TASK OBJECTIVE: In the material below, list every line carrying the string "neondatabase".
*** EXTRACTED MATERIAL ***
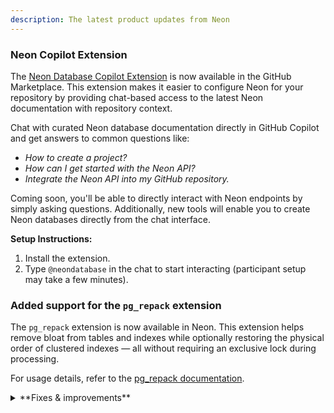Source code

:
 ```yaml
---
description: The latest product updates from Neon
---
```


### Neon Copilot Extension

The [Neon Database Copilot Extension](https://github.com/marketplace/neon-database) is now available in the GitHub Marketplace. This extension makes it easier to configure Neon for your repository by providing chat-based access to the latest Neon documentation with repository context.

Chat with curated Neon database documentation directly in GitHub Copilot and get answers to common questions like:

- _How to create a project?_
- _How can I get started with the Neon API?_
- _Integrate the Neon API into my GitHub repository._

Coming soon, you'll be able to directly interact with Neon endpoints by simply asking questions. Additionally, new tools will enable you to create Neon databases directly from the chat interface.

**Setup Instructions:**

1. Install the extension.
2. Type `@neondatabase` in the chat to start interacting (participant setup may take a few minutes).

### Added support for the `pg_repack` extension

The `pg_repack` extension is now available in Neon. This extension helps remove bloat from tables and indexes while optionally restoring the physical order of clustered indexes — all without requiring an exclusive lock during processing.

For usage details, refer to the [pg_repack documentation](https://reorg.github.io/pg_repack/).

<details>

<summary>**Fixes & improvements**</summary>

- **Drizzle Studio update**

  The Drizzle Studio integration that powers the **Tables** page in the Neon Console has been updated. For the latest improvements and fixes, see the [Neon Drizzle Studio Integration Changelog](https://github.com/neondatabase/neon-drizzle-studio-changelog/blob/main/CHANGELOG.md).

- **Console updates**

  Adjusted billing period start dates in the console to align with the beginning of the current month. Previously, timezone differences could cause the start date to display as the last day of the previous month.

- **Virtual Private Networking**

  Fixed an issue where invalid VPC endpoint IDs would not be deleted. Invalid endpoint IDs are now transitioned to a deleted state after 24 hours and automatically removed at a later date.

- **Neon API**

- **Fixes**

  - tbd

</details>
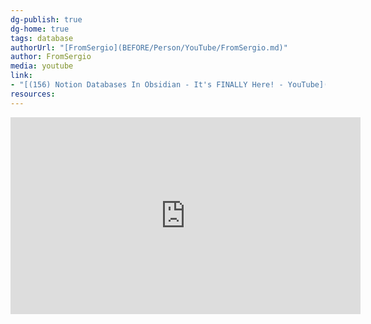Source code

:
 ```yaml
---
dg-publish: true
dg-home: true
tags: database
authorUrl: "[FromSergio](BEFORE/Person/YouTube/FromSergio.md)"
author: FromSergio
media: youtube
link: 
- "[(156) Notion Databases In Obsidian - It's FINALLY Here! - YouTube](https://www.youtube.com/watch?v=9oaEOFPxT9g)"
resources:
---
```


<iframe width="560" height="315" src="https://www.youtube.com/embed/9oaEOFPxT9g" title="YouTube video player" frameborder="0" allow="accelerometer; autoplay; clipboard-write; encrypted-media; gyroscope; picture-in-picture; web-share" allowfullscreen></iframe>
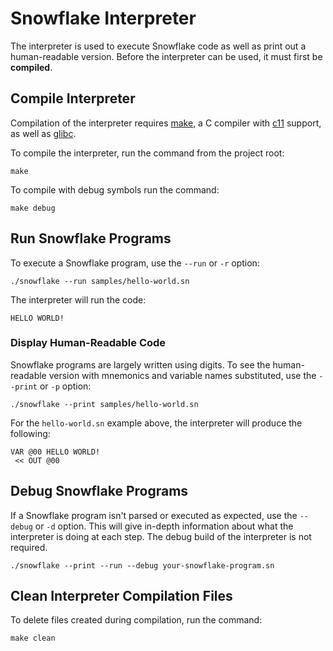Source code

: # Snowflake Interpreter

The interpreter is used to execute Snowflake code as well as print 
out a human-readable version. Before the interpreter can be used,
it must first be **compiled**.

## Compile Interpreter

Compilation of the interpreter requires [make][4], a C compiler 
with [c11][5] support, as well as [glibc][6].

To compile the interpreter, run the command from the project root:
```
make
```

To compile with debug symbols run the command:
```
make debug
```

[4]: https://en.wikipedia.org/wiki/Make_(software)
[5]: https://en.wikipedia.org/wiki/C11_(C_standard_revision)
[6]: https://en.wikipedia.org/wiki/GNU_C_Library

## Run Snowflake Programs

To execute a Snowflake program, use the `--run` or `-r` option:

```
./snowflake --run samples/hello-world.sn
```

The interpreter will run the code:

```
HELLO WORLD!
```

### Display Human-Readable Code

Snowflake programs are largely written using digits. To see the human-readable version
with mnemonics and variable names substituted, use the `--print` or `-p` option:

```
./snowflake --print samples/hello-world.sn
```

For the `hello-world.sn` example above, the interpreter will produce 
the following:

```
VAR @00 HELLO WORLD!
 << OUT @00
```

## Debug Snowflake Programs

If a Snowflake program isn't parsed or executed as expected, use
the `--debug` or `-d` option. This will give in-depth information 
about what the interpreter is doing at each step. The debug build of 
the interpreter is not required.

```
./snowflake --print --run --debug your-snowflake-program.sn
```

## Clean Interpreter Compilation Files

To delete files created during compilation, run the command:

```
make clean
```
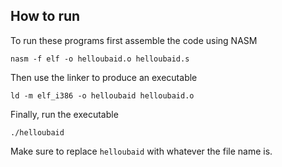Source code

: ## How to run

To run these programs first assemble the code using NASM

```
nasm -f elf -o helloubaid.o helloubaid.s
```

Then use the linker to produce an executable

```
ld -m elf_i386 -o helloubaid helloubaid.o
```

Finally, run the executable

```
./helloubaid
```

Make sure to replace `helloubaid` with whatever the file name is.
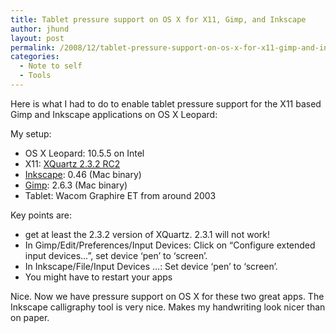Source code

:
 ```yaml
---
title: Tablet pressure support on OS X for X11, Gimp, and Inkscape
author: jhund
layout: post
permalink: /2008/12/tablet-pressure-support-on-os-x-for-x11-gimp-and-inkscape/
categories:
  - Note to self
  - Tools
---
```

Here is what I had to do to enable tablet pressure support for the X11 based Gimp and Inkscape applications on OS X Leopard:

My setup:

  * OS X Leopard: 10.5.5 on Intel
  * X11: [XQuartz 2.3.2 RC2][1]
  * [Inkscape][2]: 0.46 (Mac binary)
  * [Gimp][3]: 2.6.3 (Mac binary)
  * Tablet: Wacom Graphire ET from around 2003

Key points are:

  * get at least the 2.3.2 version of XQuartz. 2.3.1 will not work!
  * In Gimp/Edit/Preferences/Input Devices: Click on &#8220;Configure extended input devices&#8230;&#8221;, set device &#8216;pen&#8217; to &#8216;screen&#8217;.
  * In Inkscape/File/Input Devices &#8230;: Set device &#8216;pen&#8217; to &#8216;screen&#8217;.
  * You might have to restart your apps

Nice. Now we have pressure support on OS X for these two great apps. The Inkscape calligraphy tool is very nice. Makes my handwriting look nicer than on paper.

 [1]: http://static.macosforge.org/xquartz/downloads/
 [2]: http://www.inkscape.org
 [3]: http://www.gimp.org/
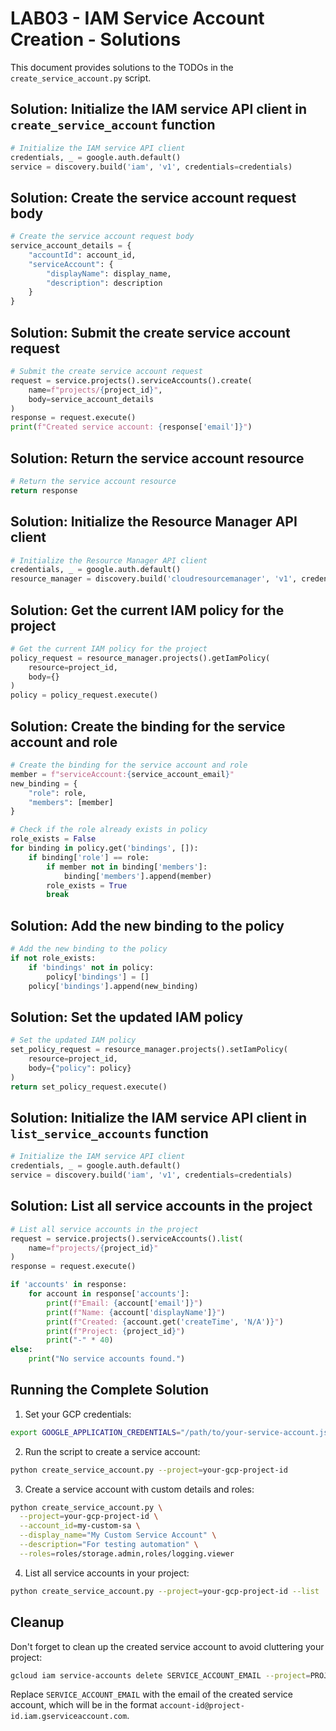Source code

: # LAB03 - IAM Service Account Creation - Solutions

This document provides solutions to the TODOs in the `create_service_account.py` script.

## Solution: Initialize the IAM service API client in `create_service_account` function

```python
# Initialize the IAM service API client
credentials, _ = google.auth.default()
service = discovery.build('iam', 'v1', credentials=credentials)
```

## Solution: Create the service account request body

```python
# Create the service account request body
service_account_details = {
    "accountId": account_id,
    "serviceAccount": {
        "displayName": display_name,
        "description": description
    }
}
```

## Solution: Submit the create service account request

```python
# Submit the create service account request
request = service.projects().serviceAccounts().create(
    name=f"projects/{project_id}",
    body=service_account_details
)
response = request.execute()
print(f"Created service account: {response['email']}")
```

## Solution: Return the service account resource

```python
# Return the service account resource
return response
```

## Solution: Initialize the Resource Manager API client

```python
# Initialize the Resource Manager API client
credentials, _ = google.auth.default()
resource_manager = discovery.build('cloudresourcemanager', 'v1', credentials=credentials)
```

## Solution: Get the current IAM policy for the project

```python
# Get the current IAM policy for the project
policy_request = resource_manager.projects().getIamPolicy(
    resource=project_id,
    body={}
)
policy = policy_request.execute()
```

## Solution: Create the binding for the service account and role

```python
# Create the binding for the service account and role
member = f"serviceAccount:{service_account_email}"
new_binding = {
    "role": role,
    "members": [member]
}

# Check if the role already exists in policy
role_exists = False
for binding in policy.get('bindings', []):
    if binding['role'] == role:
        if member not in binding['members']:
            binding['members'].append(member)
        role_exists = True
        break
```

## Solution: Add the new binding to the policy

```python
# Add the new binding to the policy
if not role_exists:
    if 'bindings' not in policy:
        policy['bindings'] = []
    policy['bindings'].append(new_binding)
```

## Solution: Set the updated IAM policy

```python
# Set the updated IAM policy
set_policy_request = resource_manager.projects().setIamPolicy(
    resource=project_id,
    body={"policy": policy}
)
return set_policy_request.execute()
```

## Solution: Initialize the IAM service API client in `list_service_accounts` function

```python
# Initialize the IAM service API client
credentials, _ = google.auth.default()
service = discovery.build('iam', 'v1', credentials=credentials)
```

## Solution: List all service accounts in the project

```python
# List all service accounts in the project
request = service.projects().serviceAccounts().list(
    name=f"projects/{project_id}"
)
response = request.execute()

if 'accounts' in response:
    for account in response['accounts']:
        print(f"Email: {account['email']}")
        print(f"Name: {account['displayName']}")
        print(f"Created: {account.get('createTime', 'N/A')}")
        print(f"Project: {project_id}")
        print("-" * 40)
else:
    print("No service accounts found.")
```

## Running the Complete Solution

1. Set your GCP credentials:
```bash
export GOOGLE_APPLICATION_CREDENTIALS="/path/to/your-service-account.json"
```

2. Run the script to create a service account:
```bash
python create_service_account.py --project=your-gcp-project-id
```

3. Create a service account with custom details and roles:
```bash
python create_service_account.py \
  --project=your-gcp-project-id \
  --account_id=my-custom-sa \
  --display_name="My Custom Service Account" \
  --description="For testing automation" \
  --roles=roles/storage.admin,roles/logging.viewer
```

4. List all service accounts in your project:
```bash
python create_service_account.py --project=your-gcp-project-id --list
```

## Cleanup

Don't forget to clean up the created service account to avoid cluttering your project:

```bash
gcloud iam service-accounts delete SERVICE_ACCOUNT_EMAIL --project=PROJECT_ID
```

Replace `SERVICE_ACCOUNT_EMAIL` with the email of the created service account, which will be in the format `account-id@project-id.iam.gserviceaccount.com`. 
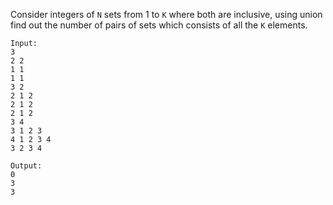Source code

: Consider integers of `N` sets from 1 to `K` where both are inclusive, using union find out the number of pairs of sets which consists of all the `K` elements.

```
Input:
3
2 2
1 1
1 1
3 2
2 1 2
2 1 2
2 1 2
3 4 
3 1 2 3
4 1 2 3 4
3 2 3 4

Output:
0
3
3
```
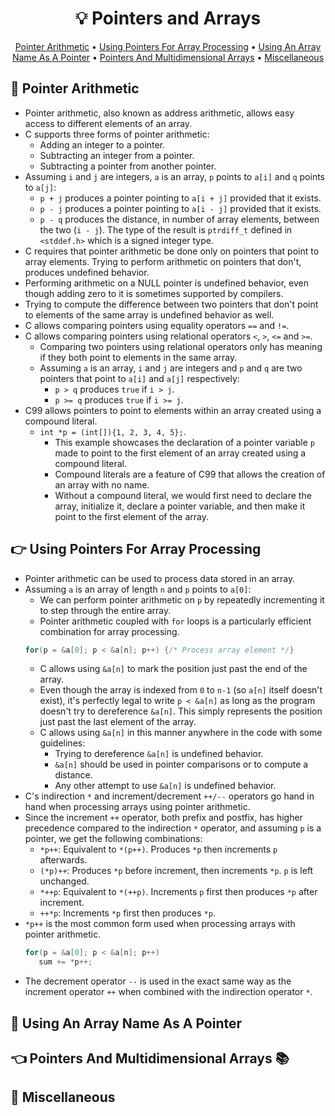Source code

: <h1 align="center">💡<strong> Pointers and Arrays</strong></h1>
<p align="center">
  <a href="#abacus-pointer-arithmetic">Pointer Arithmetic</a> •
  <a href="#point_right-using-pointers-for-array-processing">Using Pointers For Array Processing</a> •
  <a href="#name_badge-using-an-array-name-as-a-pointer">Using An Array Name As A Pointer</a> •
  <a href="#point_left-pointers-and-multidimensional-arrays-books">Pointers And Multidimensional Arrays</a> •
  <a href="#game_die-miscellaneous"> Miscellaneous</a>
</p>

## :abacus: Pointer Arithmetic

* Pointer arithmetic, also known as address arithmetic, allows easy access to different elements of an array.
* C supports three forms of pointer arithmetic:
   * Adding an integer to a pointer.
   * Subtracting an integer from a pointer.
   * Subtracting a pointer from another pointer.
* Assuming ```i``` and ```j``` are integers, ```a``` is an array, ```p``` points to ```a[i]``` and ```q``` points to ```a[j]```:
   * ```p + j``` produces a pointer pointing to ```a[i + j]``` provided that it exists.
   * ```p - j``` produces a pointer pointing to ```a[i - j]``` provided that it exists.
   * ```p - q``` produces the distance, in number of array elements, between the two (```i - j```). The type of the result is ```ptrdiff_t``` defined in ```<stddef.h>``` which is a signed integer type.
* C requires that pointer arithmetic be done only on pointers that point to array elements. Trying to perform arithmetic on pointers that don't, produces undefined behavior.
* Performing arithmetic on a NULL pointer is undefined behavior, even though adding zero to it is sometimes supported by compilers.
* Trying to compute the difference between two pointers that don't point to elements of the same array is undefined behavior as well.
* C allows comparing pointers using equality operators ```==``` and ```!=```.
* C allows comparing pointers using relational operators ```<```, ```>```, ```<=``` and ```>=```.
   * Comparing two pointers using relational operators only has meaning if they both point to elements in the same array.
   * Assuming ```a``` is an array, ```i``` and ```j``` are integers and ```p``` and ```q``` are two pointers that point to ```a[i]``` and ```a[j]``` respectively:
      * ```p > q``` produces ```true``` if ```i > j```.
      * ```p >= q``` produces ```true``` if ```i >= j```.
* C99 allows pointers to point to elements within an array created using a compound literal.
   * ```int *p = (int[]){1, 2, 3, 4, 5};```.
      * This example showcases the declaration of a pointer variable ```p``` made to point to the first element of an array created using a compound literal.
      * Compound literals are a feature of C99 that allows the creation of an array with no name.
      * Without a compound literal, we would first need to declare the array, initialize it, declare a pointer variable, and then make it point to the first element of the array.

## :point_right: Using Pointers For Array Processing

* Pointer arithmetic can be used to process data stored in an array.
* Assuming ```a``` is an array of length ```n``` and ```p``` points to ```a[0]```:
   * We can perform pointer arithmetic on ```p``` by repeatedly incrementing it to step through the entire array.
   * Pointer arithmetic coupled with ```for``` loops is a particularly efficient combination for array processing.
   ```c
   for(p = &a[0]; p < &a[n]; p++) {/* Process array element */}
   ```
   * C allows using ```&a[n]``` to mark the position just past the end of the array.
   * Even though the array is indexed from ```0``` to ```n-1``` (so ```a[n]``` itself doesn't exist), it's perfectly legal to write ```p < &a[n]``` as long as the program doesn't try to dereference ```&a[n]```. This simply represents the position just past the last element of the array.
   * C allows using ```&a[n]``` in this manner anywhere in the code with some guidelines:
      * Trying to dereference ```&a[n]``` is undefined behavior.
      * ```&a[n]``` should be used in pointer comparisons or to compute a distance.
      * Any other attempt to use ```&a[n]``` is undefined behavior.
* C's indirection ```*``` and increment/decrement ```++/--``` operators go hand in hand when processing arrays using pointer arithmetic.
* Since the increment ```++``` operator, both prefix and postfix, has higher precedence compared to the indirection ```*``` operator, and assuming ```p``` is a pointer, we get the following combinations:
   * ```*p++```: Equivalent to ```*(p++)```. Produces ```*p``` then increments ```p``` afterwards.
   * ```(*p)++```: Produces ```*p``` before increment, then increments ```*p```. ```p``` is left unchanged.
   * ```*++p```: Equivalent to ```*(++p)```. Increments ```p``` first then produces ```*p``` after increment.
   * ```++*p```: Increments ```*p``` first then produces ```*p```.
* ```*p++``` is the most common form used when processing arrays with pointer arithmetic.
   ```c
   for(p = &a[0]; p < &a[n]; p++)
      sum += *p++;
   ```
* The decrement operator ```--``` is used in the exact same way as the increment operator ```++``` when combined with the indirection operator ```*```.

## :name_badge: Using An Array Name As A Pointer

## :point_left: Pointers And Multidimensional Arrays :books:

## :game_die: Miscellaneous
*** End of EXTRACTED MATERIAL ***
THE COMPLETED TASK:
2. Type `@neondatabase` in the chat to start interacting (participant setup may take a few minutes).
  The Drizzle Studio integration that powers the **Tables** page in the Neon Console has been updated. For the latest improvements and fixes, see the [Neon Drizzle Studio Integration Changelog](https://github.com/neondatabase/neon-drizzle-studio-changelog/blob/main/CHANGELOG.md).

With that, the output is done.